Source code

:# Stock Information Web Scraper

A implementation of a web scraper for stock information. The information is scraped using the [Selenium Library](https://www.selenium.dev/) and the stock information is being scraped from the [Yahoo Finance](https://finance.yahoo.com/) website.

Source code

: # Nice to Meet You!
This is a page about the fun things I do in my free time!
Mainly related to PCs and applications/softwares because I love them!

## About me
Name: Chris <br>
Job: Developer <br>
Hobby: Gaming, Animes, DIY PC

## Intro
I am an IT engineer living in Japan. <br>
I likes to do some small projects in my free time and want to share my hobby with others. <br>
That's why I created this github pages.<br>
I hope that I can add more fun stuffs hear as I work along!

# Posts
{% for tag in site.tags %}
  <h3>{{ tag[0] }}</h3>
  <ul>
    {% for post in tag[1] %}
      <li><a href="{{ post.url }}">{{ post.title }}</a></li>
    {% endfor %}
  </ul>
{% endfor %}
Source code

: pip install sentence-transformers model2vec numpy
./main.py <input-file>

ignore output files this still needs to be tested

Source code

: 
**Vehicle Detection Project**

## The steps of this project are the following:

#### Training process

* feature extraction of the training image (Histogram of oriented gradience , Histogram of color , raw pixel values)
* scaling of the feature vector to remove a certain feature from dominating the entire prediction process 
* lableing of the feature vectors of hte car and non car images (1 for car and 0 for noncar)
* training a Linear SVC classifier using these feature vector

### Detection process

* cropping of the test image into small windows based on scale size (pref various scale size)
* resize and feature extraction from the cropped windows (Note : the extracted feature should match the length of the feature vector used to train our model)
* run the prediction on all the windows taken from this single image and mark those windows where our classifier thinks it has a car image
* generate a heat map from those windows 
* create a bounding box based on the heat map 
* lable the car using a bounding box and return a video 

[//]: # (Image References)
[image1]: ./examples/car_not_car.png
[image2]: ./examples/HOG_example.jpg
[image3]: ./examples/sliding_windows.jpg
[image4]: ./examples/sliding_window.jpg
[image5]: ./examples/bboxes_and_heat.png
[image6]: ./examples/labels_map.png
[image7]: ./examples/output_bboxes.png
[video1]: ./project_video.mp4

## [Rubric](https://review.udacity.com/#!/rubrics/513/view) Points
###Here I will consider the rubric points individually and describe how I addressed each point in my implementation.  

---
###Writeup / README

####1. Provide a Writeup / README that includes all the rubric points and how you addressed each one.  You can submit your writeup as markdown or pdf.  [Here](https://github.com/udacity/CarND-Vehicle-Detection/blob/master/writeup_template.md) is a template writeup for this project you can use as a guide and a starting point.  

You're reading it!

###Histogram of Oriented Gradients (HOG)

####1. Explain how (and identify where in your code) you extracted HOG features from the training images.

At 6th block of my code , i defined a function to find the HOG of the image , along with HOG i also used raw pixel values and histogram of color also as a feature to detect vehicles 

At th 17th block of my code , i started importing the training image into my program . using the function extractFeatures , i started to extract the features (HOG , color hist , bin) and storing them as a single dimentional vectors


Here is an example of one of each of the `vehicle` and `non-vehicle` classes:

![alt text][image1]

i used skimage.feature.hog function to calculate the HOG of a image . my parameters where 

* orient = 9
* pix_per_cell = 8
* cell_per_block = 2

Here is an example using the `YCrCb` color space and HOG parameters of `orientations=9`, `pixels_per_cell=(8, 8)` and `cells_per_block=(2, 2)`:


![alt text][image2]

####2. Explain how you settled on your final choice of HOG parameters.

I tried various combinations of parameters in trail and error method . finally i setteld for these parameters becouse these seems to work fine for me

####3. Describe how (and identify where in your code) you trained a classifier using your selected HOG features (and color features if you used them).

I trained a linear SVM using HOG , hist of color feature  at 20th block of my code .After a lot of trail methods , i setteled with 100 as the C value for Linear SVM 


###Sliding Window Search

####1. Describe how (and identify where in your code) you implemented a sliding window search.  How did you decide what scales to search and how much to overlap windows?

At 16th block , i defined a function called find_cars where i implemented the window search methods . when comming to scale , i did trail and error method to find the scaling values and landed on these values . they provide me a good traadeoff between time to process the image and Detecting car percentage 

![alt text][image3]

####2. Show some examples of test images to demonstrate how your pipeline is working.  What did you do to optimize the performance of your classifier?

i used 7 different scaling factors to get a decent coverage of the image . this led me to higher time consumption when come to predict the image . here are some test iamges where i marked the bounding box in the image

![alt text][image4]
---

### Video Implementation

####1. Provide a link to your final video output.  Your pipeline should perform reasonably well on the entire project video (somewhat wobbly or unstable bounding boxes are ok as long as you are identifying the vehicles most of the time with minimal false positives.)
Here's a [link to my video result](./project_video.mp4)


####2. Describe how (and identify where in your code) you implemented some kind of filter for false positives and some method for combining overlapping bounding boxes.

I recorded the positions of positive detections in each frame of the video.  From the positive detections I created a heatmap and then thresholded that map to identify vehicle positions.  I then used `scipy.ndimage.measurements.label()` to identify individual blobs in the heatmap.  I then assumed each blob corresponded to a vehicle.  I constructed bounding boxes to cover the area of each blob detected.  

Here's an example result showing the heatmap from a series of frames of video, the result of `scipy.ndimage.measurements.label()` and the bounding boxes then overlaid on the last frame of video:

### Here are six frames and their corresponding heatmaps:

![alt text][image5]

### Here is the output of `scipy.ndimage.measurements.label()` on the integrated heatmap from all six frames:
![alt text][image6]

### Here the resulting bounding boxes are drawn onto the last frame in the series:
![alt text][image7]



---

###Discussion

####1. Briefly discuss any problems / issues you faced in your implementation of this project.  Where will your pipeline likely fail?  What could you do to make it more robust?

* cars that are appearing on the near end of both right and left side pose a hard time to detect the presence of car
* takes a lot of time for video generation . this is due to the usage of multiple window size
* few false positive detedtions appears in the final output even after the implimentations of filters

=== EXERCISE DIRECTIONS ===
Answer with a single number: the count of lines in the entries that hold the word "should".

=== REPLY ===
2